Alterable function-only attributes
The volatility attribute has these allowed values:
The default is volatile.
This attribute allows the function's author to state a promise about the timespan over which a given (set of) actual arguments uniquely determines the function's return value. According to what is promised, PostgreSQL (and therefore YSQL) is allowed to cache some number of "return-value-for-actual-arguments" pairs—in pursuit of improving performance. If caching is done, the scope is a single session and the duration is limited to the session's lifetime.
Notice that "is allowed to cache" does not mean "will cache". The mere possibility is critical to the definition of the semantics of volatility.

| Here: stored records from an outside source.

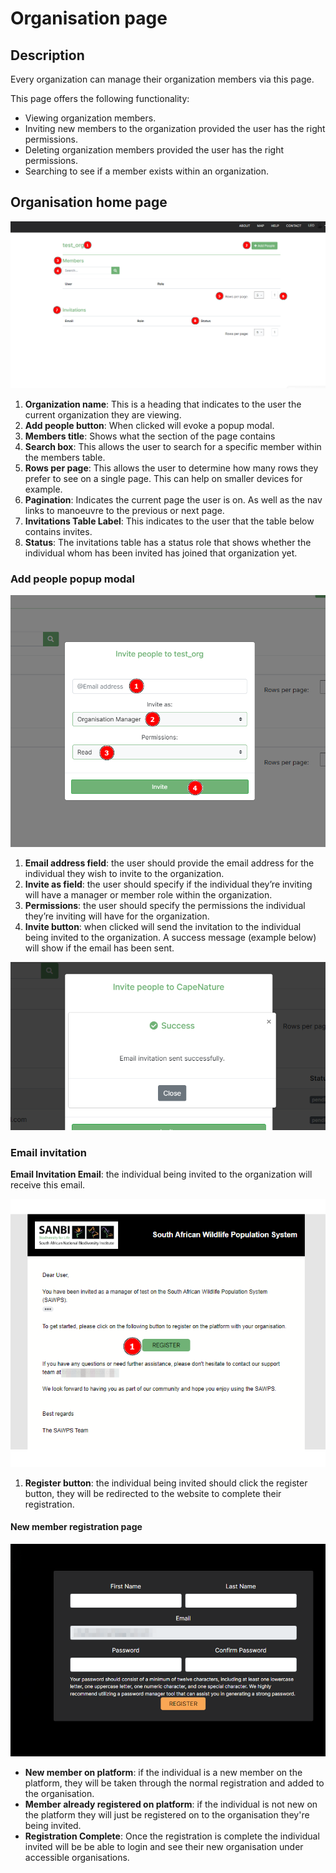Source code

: # Organisation page

## Description

Every organization can manage their organization members via this page.

This page offers the following functionality:

* Viewing organization members.
* Inviting new members to the organization provided the user has the right permissions.
* Deleting organization members provided the user has the right permissions.
* Searching to see if a member exists within an organization.

## Organisation home page

![Organisation Page 2](./img/organisation-page-2.png)

1. **Organization name**: This is a heading that indicates to the user the current organization they are viewing.
2. **Add people button**: When clicked will evoke a popup modal.
3. **Members title**: Shows what the section of the page contains
4. **Search box**: This allows the user to search for a specific member within the members table.
5. **Rows per page**: This allows the user to determine how many rows they prefer to see on a single page. This can help on smaller devices for example.
6. **Pagination**: Indicates the current page the user is on. As well as the nav links to manoeuvre to the previous or next page.
7. **Invitations Table Label**: This indicates to the user that the table below contains invites.
8. **Status**: The invitations table has a status role that shows whether the individual whom has been invited has joined that organization yet.

### Add people popup modal

![Organisation Page 3](./img/organisation-page-3.png)

1. **Email address field**: the user should provide the email address for the individual they wish to invite to the organization.
2. **Invite as field**: the user should specify if the individual they’re inviting will have a manager or member role within the organization.
3. **Permissions**: the user should specify the permissions the individual they’re inviting will have for the organization.
4. **Invite button**: when clicked will send the invitation to the individual being invited to the organization. A success message (example below) will show if the email has been sent.

![Organisation Page 4](./img/organisation-page-4.png)

### Email invitation

**Email Invitation Email**: the individual being invited to the organization will receive this email.

![Organisation Page 5](./img/organisation-page-5.png)

1. **Register button**: the individual being invited should click the register button, they will be redirected to the website to complete their registration.

#### New member registration page

![Organisation Page 6](./img/organisation-page-6.png)

* **New member on platform**: if the individual is a new member on the platform, they will be taken through the normal registration and added to the organisation.
* **Member already registered on platform**: if the individual is not new on the platform they will just be registered on to the organisation they're being invited.
* **Registration Complete**: Once the registration is complete the individual invited will be be able to login and see their new organisation under accessible organisations.
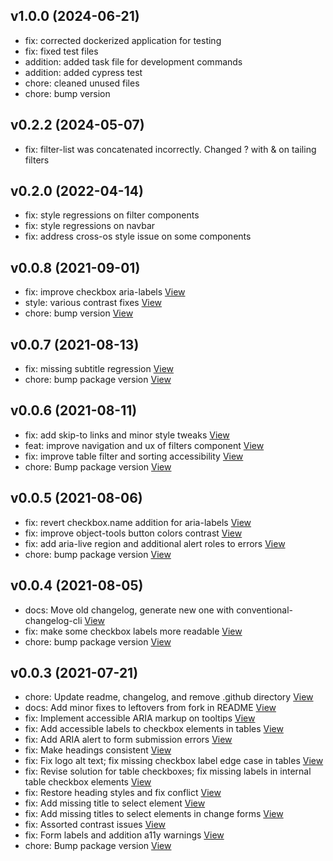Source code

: ## v1.0.0 (2024-06-21)

* fix: corrected dockerized application for testing
* fix: fixed test files
* addition: added task file for development commands
* addition: added cypress test
* chore: cleaned unused files
* chore: bump version

## v0.2.2 (2024-05-07)

* fix: filter-list was concatenated incorrectly. Changed ? with & on tailing filters 

## v0.2.0 (2022-04-14)

* fix: style regressions on filter components
* fix: style regressions on navbar
* fix: address cross-os style issue on some components



## v0.0.8 (2021-09-01)

*  fix: improve checkbox aria-labels [View](https://bitbucket.org/projects/test/repos/my-project/commits/4f1125d3904819b94b3d4df5caa65185528128d2)
*  style: various contrast fixes [View](https://bitbucket.org/projects/test/repos/my-project/commits/1c46e2c1836c2ffcc809c2e6ca40323315822756)
*  chore: bump version [View](https://bitbucket.org/projects/test/repos/my-project/commits/9424be514a00c45b2ede020f7a02d951463ede64)


## v0.0.7 (2021-08-13)

*  fix: missing subtitle regression [View](https://bitbucket.org/projects/test/repos/my-project/commits/093e6f7ca8337a285bcc0cfc1069d5755145a42d)
*  chore: bump package version [View](https://bitbucket.org/projects/test/repos/my-project/commits/f1c6c0c38d735352b5b6d3b042c4be854dc2acad)


## v0.0.6 (2021-08-11)

*  fix: add skip-to links and minor style tweaks [View](https://bitbucket.org/projects/test/repos/my-project/commits/b0aad62a96e50021bf0403ba7f7eb770e74b74f5)
*  feat: improve navigation and ux of filters component [View](https://bitbucket.org/projects/test/repos/my-project/commits/cb91a6537675b07b61ffc8630eac88d39ef5add0)
*  fix: improve table filter and sorting accessibility [View](https://bitbucket.org/projects/test/repos/my-project/commits/e0e69afd289f5455185a6c430d9b60cb2b954273)
*  chore: Bump package version [View](https://bitbucket.org/projects/test/repos/my-project/commits/80d53b72687baed56e4dadb42f020be01cfca1e8)


## v0.0.5 (2021-08-06)

*  fix: revert checkbox.name addition for aria-labels [View](https://bitbucket.org/projects/test/repos/my-project/commits/b1df821248991a271c6f982bcaa064c1865ea2e7)
*  fix: improve object-tools button colors contrast [View](https://bitbucket.org/projects/test/repos/my-project/commits/dce6a40294c936f4e21437f3ffcc279c5749f452)
*  fix: add aria-live region and additional alert roles to errors [View](https://bitbucket.org/projects/test/repos/my-project/commits/719ebb2db35cf198ce4361970258c0d4fc94d489)
*  chore: bump package version [View](https://bitbucket.org/projects/test/repos/my-project/commits/546eb8e036478e47d6a133dca906eda84b90a83b)


## v0.0.4 (2021-08-05)

*  docs: Move old changelog, generate new one with conventional-changelog-cli [View](https://bitbucket.org/projects/test/repos/my-project/commits/9555729131be74ad2bd8c526ef4abd7ccb2b017f)
*  fix: make some checkbox labels more readable [View](https://bitbucket.org/projects/test/repos/my-project/commits/3f4f25350b180c5b06fd2f4a9b00e02bcf231935)
*  chore: bump package version [View](https://bitbucket.org/projects/test/repos/my-project/commits/46e644fbd87a0f3a9d6561859babb48b9121d7f4)


## v0.0.3 (2021-07-21)

*  chore: Update readme, changelog, and remove .github directory [View](https://bitbucket.org/projects/test/repos/my-project/commits/79d971d7adbfa15ca0f45497d2eee721cd149a8d)
*  docs: Add minor fixes to leftovers from fork in README [View](https://bitbucket.org/projects/test/repos/my-project/commits/f25f5fe17ec17178fcfd6f658eba5e89baf26b0c)
*  fix: Implement accessible ARIA markup on tooltips [View](https://bitbucket.org/projects/test/repos/my-project/commits/3b530d2d8c479aff664185cec9d84e235c3709b1)
*  fix: Add accessible labels to checkbox elements in tables [View](https://bitbucket.org/projects/test/repos/my-project/commits/b14237d8b64e54ce2b0d5590d929c15eaf5ce99a)
*  fix: Add ARIA alert to form submission errors [View](https://bitbucket.org/projects/test/repos/my-project/commits/d004f5f005750f589440bd280ad539f3af6bb7a9)
*  fix: Make headings consistent [View](https://bitbucket.org/projects/test/repos/my-project/commits/eea758c9fb3d5c7cd6769dfe885ca8ef7a517f18)
*  fix: Fix logo alt text; fix missing checkbox label edge case in tables [View](https://bitbucket.org/projects/test/repos/my-project/commits/d3dc5032fd1c10929a4e446bd02658f6d460b439)
*  fix: Revise solution for table checkboxes; fix missing labels in internal table checkbox elements [View](https://bitbucket.org/projects/test/repos/my-project/commits/b98695cf5c6a03eb726802bb1b468a97b9325763)
*  fix: Restore heading styles and fix conflict [View](https://bitbucket.org/projects/test/repos/my-project/commits/c7b22afca77487c0a921b13cd9cb9e4758920aac)
*  fix: Add missing title to select element [View](https://bitbucket.org/projects/test/repos/my-project/commits/2831a1ba4bec60037a7e61a246d5d53c2deff9c9)
*  fix: Add missing titles to select elements in change forms [View](https://bitbucket.org/projects/test/repos/my-project/commits/1beaba6454735452121fe72a15c34a22f7eeba73)
*  fix: Assorted contrast issues [View](https://bitbucket.org/projects/test/repos/my-project/commits/815eed6c21b774a6e1f42f61d93e901ced9f3418)
*  fix: Form labels and addition a11y warnings [View](https://bitbucket.org/projects/test/repos/my-project/commits/341bc3fee0ef717f67c6836ee372796508db1f5c)
*  chore: Bump package version [View](https://bitbucket.org/projects/test/repos/my-project/commits/48238037541bca0bd59d6eff2ad812f4daa704ce)
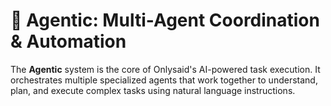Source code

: # 🤖 Agentic: Multi-Agent Coordination & Automation

The **Agentic** system is the core of Onlysaid's AI-powered task execution. It orchestrates multiple specialized agents that work together to understand, plan, and execute complex tasks using natural language instructions.
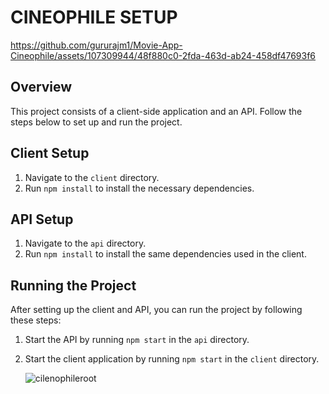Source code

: # CINEOPHILE SETUP


https://github.com/gururajm1/Movie-App-Cineophile/assets/107309944/48f880c0-2fda-463d-ab24-458df47693f6


## Overview

This project consists of a client-side application and an API. Follow the steps below to set up and run the project.

## Client Setup

1. Navigate to the `client` directory.
2. Run `npm install` to install the necessary dependencies.

## API Setup

1. Navigate to the `api` directory.
2. Run `npm install` to install the same dependencies used in the client.

## Running the Project

After setting up the client and API, you can run the project by following these steps:

1. Start the API by running `npm start` in the `api` directory.
2. Start the client application by running `npm start` in the `client` directory.


      ![cilenophileroot](https://github.com/gururajm1/Movie-App-Cineophile/assets/107309944/0795d471-ce30-4176-b8c4-42adb7cb1430)

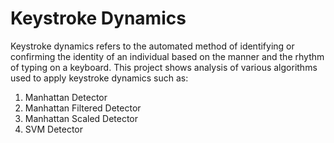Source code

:# Keystroke Dynamics
Keystroke dynamics refers to the automated method of identifying or confirming the identity of an individual based on the manner and the rhythm of typing on a keyboard.
This project shows analysis of various algorithms used to apply keystroke dynamics such as:
<ol>
  <li>Manhattan Detector</li>
  <li>Manhattan Filtered Detector</li>
  <li>Manhattan Scaled Detector</li>
  <li>SVM Detector</li>
 </ol>
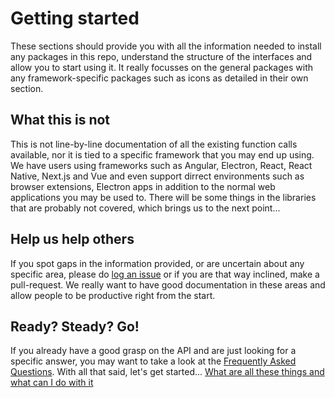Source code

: # Getting started

These sections should provide you with all the information needed to install any packages in this repo, understand the structure of the interfaces and allow you to start using it. It really focusses on the general packages with any framework-specific packages such as icons as detailed in their own section.

## What this is not

This is not line-by-line documentation of all the existing function calls available, nor it is tied to a specific framework that you may end up using. We have users using frameworks such as Angular, Electron, React, React Native, Next.js and Vue and even support dirrect environments such as browser extensions, Electron apps in addition to the normal web applications you may be used to. There will be some things in the libraries that are probably not covered, which brings us to the next point...

## Help us help others

If you spot gaps in the information provided, or are uncertain about any specific area, please do [log an issue](https://github.com/polkadot-js/ui/issues) or if you are that way inclined, make a pull-request. We really want to have good documentation in these areas and allow people to be productive right from the start.

## Ready? Steady? Go!

If you already have a good grasp on the API and are just looking for a specific answer, you may want to take a look at the [Frequently Asked Questions](FAQ.md). With all that said, let's get started... [What are all these things and what can I do with it](packages.md)
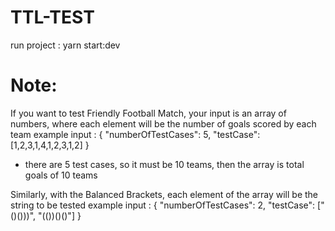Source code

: # TTL-TEST
run project : yarn start:dev
# Note: 
If you want to test Friendly Football Match, your input is an array of numbers, where each element will be the number of goals scored by each team
 example input : {
  "numberOfTestCases": 5,
  "testCase": [1,2,3,1,4,1,2,3,1,2]
}  
  - there are 5 test cases, so it must be 10 teams, then the array is total goals of 10 teams

Similarly, with the Balanced Brackets, each element of the array will be the string to be tested
example input : {
  "numberOfTestCases": 2,
  "testCase": ["()()))", "(())()()"]
}
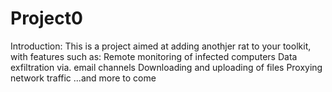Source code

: # Project0

Introduction:
	This is a project aimed at adding anothjer rat to your toolkit, with features such as:
		Remote monitoring of infected computers
		Data exfiltration via. email channels
		Downloading and uploading of files
		Proxying network traffic
		...and more to come
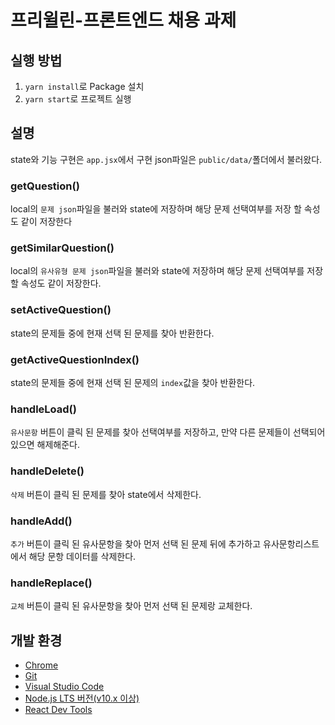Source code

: # 프리윌린-프론트엔드 채용 과제

## 실행 방법
1. `yarn install`로 Package 설치
2. `yarn start`로 프로젝트 실행

## 설명
state와 기능 구현은 `app.jsx`에서 구현
json파일은 `public/data/`폴더에서 불러왔다.

### getQuestion()
local의 `문제 json`파일을 불러와 state에 저장하며 해당 문제 선택여부를 저장 할 속성도 같이 저장한다

### getSimilarQuestion()
local의 `유사유형 문제 json`파일을 불러와 state에 저장하며 해당 문제 선택여부를 저장 할 속성도 같이 저장한다.

### setActiveQuestion()
state의 문제들 중에 현재 선택 된 문제를 찾아 반환한다.

### getActiveQuestionIndex()
state의 문제들 중에 현재 선택 된 문제의 `index`값을 찾아 반환한다.

### handleLoad()
`유사문항` 버튼이 클릭 된 문제를 찾아 선택여부를 저장하고, 만약 다른 문제들이 선택되어 있으면 해제해준다. 

### handleDelete()
`삭제` 버튼이 클릭 된 문제를 찾아 state에서 삭제한다.

### handleAdd()
`추가` 버튼이 클릭 된 유사문항을 찾아 먼저 선택 된 문제 뒤에 추가하고 유사문항리스트에서 해당 문항 데이터를 삭제한다.

### handleReplace()
`교체` 버튼이 클릭 된 유사문항을 찾아 먼저 선택 된 문제랑 교체한다.

## 개발 환경
- [Chrome](https://www.google.com/intl/ko/chrome/)
- [Git](https://git-scm.com/downloads)
- [Visual Studio Code](https://code.visualstudio.com/)
- [Node.js LTS 버전(v10.x 이상)](https://nodejs.org/ko/)
- [React Dev Tools](https://chrome.google.com/webstore/detail/react-developer-tools/fmkadmapgofadopljbjfkapdkoienihi)
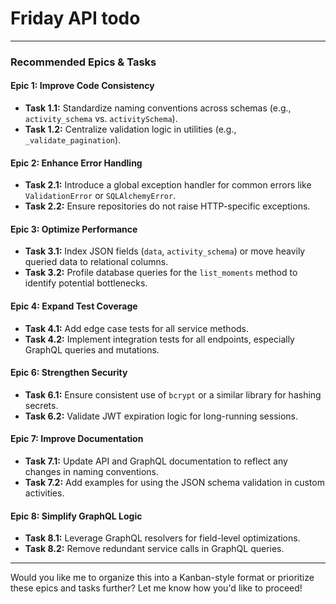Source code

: # Friday API todo

---

### **Recommended Epics & Tasks**

#### **Epic 1: Improve Code Consistency**
- **Task 1.1:** Standardize naming conventions across schemas (e.g., `activity_schema` vs. `activitySchema`).
- **Task 1.2:** Centralize validation logic in utilities (e.g., `_validate_pagination`).

#### **Epic 2: Enhance Error Handling**
- **Task 2.1:** Introduce a global exception handler for common errors like `ValidationError` or `SQLAlchemyError`.
- **Task 2.2:** Ensure repositories do not raise HTTP-specific exceptions.

#### **Epic 3: Optimize Performance**
- **Task 3.1:** Index JSON fields (`data`, `activity_schema`) or move heavily queried data to relational columns.
- **Task 3.2:** Profile database queries for the `list_moments` method to identify potential bottlenecks.

#### **Epic 4: Expand Test Coverage**
- **Task 4.1:** Add edge case tests for all service methods.
- **Task 4.2:** Implement integration tests for all endpoints, especially GraphQL queries and mutations.

#### **Epic 6: Strengthen Security**
- **Task 6.1:** Ensure consistent use of `bcrypt` or a similar library for hashing secrets.
- **Task 6.2:** Validate JWT expiration logic for long-running sessions.

#### **Epic 7: Improve Documentation**
- **Task 7.1:** Update API and GraphQL documentation to reflect any changes in naming conventions.
- **Task 7.2:** Add examples for using the JSON schema validation in custom activities.

#### **Epic 8: Simplify GraphQL Logic**
- **Task 8.1:** Leverage GraphQL resolvers for field-level optimizations.
- **Task 8.2:** Remove redundant service calls in GraphQL queries.

---

Would you like me to organize this into a Kanban-style format or prioritize these epics and tasks further? Let me know how you'd like to proceed!
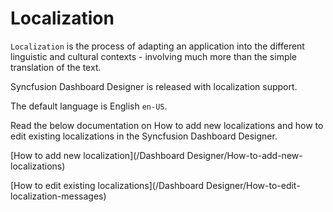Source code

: # Localization

`Localization` is the process of adapting an application into the different linguistic and cultural contexts - involving much more than the simple translation of the text.

Syncfusion Dashboard Designer is released with localization support.

The default language is English `en-US`.

Read the below documentation on How to add new localizations and how to edit existing localizations in the Syncfusion Dashboard Designer.

[How to add new localization](/Dashboard Designer/How-to-add-new-localizations)

[How to edit existing localizations](/Dashboard Designer/How-to-edit-localization-messages)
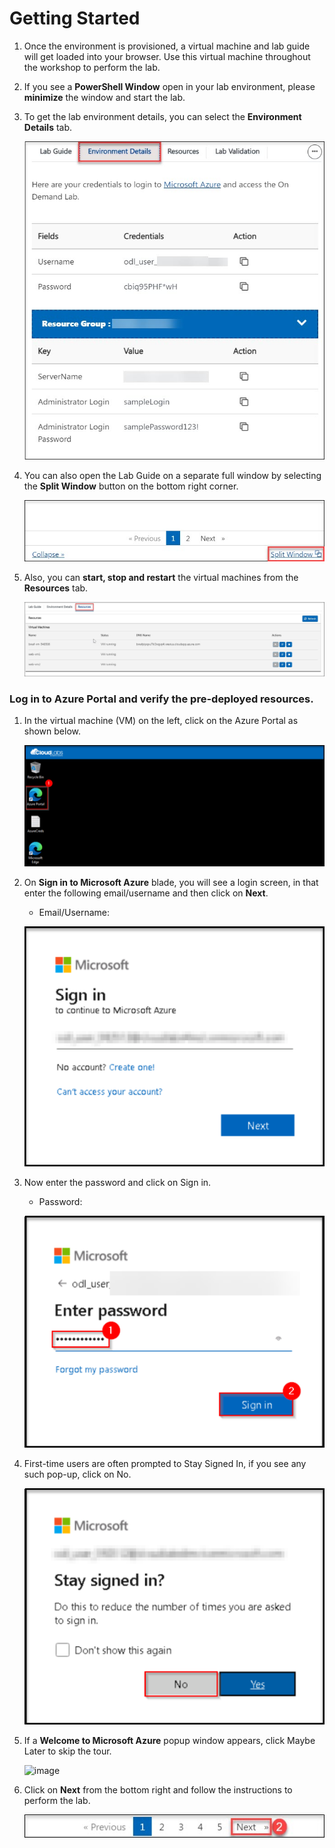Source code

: # Getting Started

1. Once the environment is provisioned, a virtual machine and lab guide will get loaded into your browser. Use this virtual machine throughout the workshop to perform the lab.

1. If you see a **PowerShell Window** open in your lab environment, please **minimize** the window and start the lab.

1. To get the lab environment details, you can select the **Environment Details** tab.

    ![](../CloudLabs.AI/Images/image-100.png)

1. You can also open the Lab Guide on a separate full window by selecting the **Split Window** button on the bottom right corner.

    ![](../CloudLabs.AI/Images/image-200.jpg)    

1. Also, you can **start, stop and restart** the virtual machines from the **Resources** tab.

    ![](../CloudLabs.AI/Images/image002.jpg)
    
### Log in to Azure Portal and verify the pre-deployed resources.

1. In the virtual machine (VM) on the left, click on the Azure Portal as shown below.

    ![](../CloudLabs.AI/Images/azure.png)

1. On **Sign in to Microsoft Azure** blade, you will see a login screen, in that enter the following email/username and then click on **Next**. 
    * Email/Username: <inject key="AzureAdUserEmail"></inject>

     ![](../CloudLabs.AI/Images/portal1.png)
     
1. Now enter the password and click on Sign in.
   * Password: <inject key="AzureAdUserPassword"></inject>
  
    ![](../CloudLabs.AI/Images/portal2.png)

1. First-time users are often prompted to Stay Signed In, if you see any such pop-up, click on No.

    ![](../CloudLabs.AI/Images/portal3.png)

1. If a **Welcome to Microsoft Azure** popup window appears, click Maybe Later to skip the tour.
    
    ![image](https://user-images.githubusercontent.com/33771500/189094051-b2a2818f-d751-4187-b60e-b0ae14417263.png)
    
1. Click on **Next** from the bottom right and follow the instructions to perform the lab.

    ![](../CloudLabs.AI/Images/image-901.jpg)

The conditions that make caching more, or less, likely are a separable concern.
Tautologically, PostgreSQL (and therefore YSQL) is unable to detect if the promise is good—so an author who gives a false promise is asking for wrong results.
See the PostgreSQL documentation for more detail.
The section 38.7. Function Volatility Categories explains some of the more subtle aspects of function volatility. In particular, it makes this recommendation:
For best optimization results, you should label your functions with the strictest volatility category that is valid for them.
The section 43.11.2. Plan Caching explains the caching mechanism and how it is tied to the notion of prepare and the possibility that a prepared statement might (or might not) cache its execution plan.
This denotes no promise at all. Here's a compelling demonstration of a function where volatile is the only possible honest choice:
drop function if exists volatile_result() cascade; create function volatile_result() returns text volatile language sql as $body$ select gen_random_uuid()::text; $body$; select volatile_result() as v1, volatile_result() as v2;
This is a typical result:
v1 | v2 --------------------------------------+-------------------------------------- bf4b4d1d-081a-4186-adc6-173016e0f485 | f9b210dc-d42b-4a88-bdd9-cca1949e0319
The function volatile_result() returns different results upon successive evaluations even during the execution of a single SQL statement.
This denotes a promise that holds good just for the duration of a SQL statement's execution. The human analyst can readily see that this following function can honestly be marked as stable:
drop function if exists stable_result(text) cascade; create function stable_result(which in text) returns text stable language sql as $body$ select case when which = 'a' then current_setting('x.a') when which = 'b' then current_setting('x.b') end; $body$;
The scope of a user-defined session parameter like "x.a" is just the single session that sets it. And, in the example, the human can readily see that the code of stable_result() doesn't set "a.x" or "x.b" — and that no other route exists to setting it from elsewhere while stable_result() is executing. Test it like this:
set x.a = 'dog'; set x.b = 'cat'; select stable_result('a'), stable_result('b');
Clearly, the return values from stable_result() can be different when it's invoked in a new SQL statement thus:
set x.a = 'frog'; set x.b = 'bird'; select stable_result('a'), stable_result('b');
When you mark a function as immutable, you give permission for PostgreSQL (and therefore YSQL) to build a session-duration cache where the key to a cache-entry is the vector of actual arguments with which the function is invoked and the key's payload is the function's return value.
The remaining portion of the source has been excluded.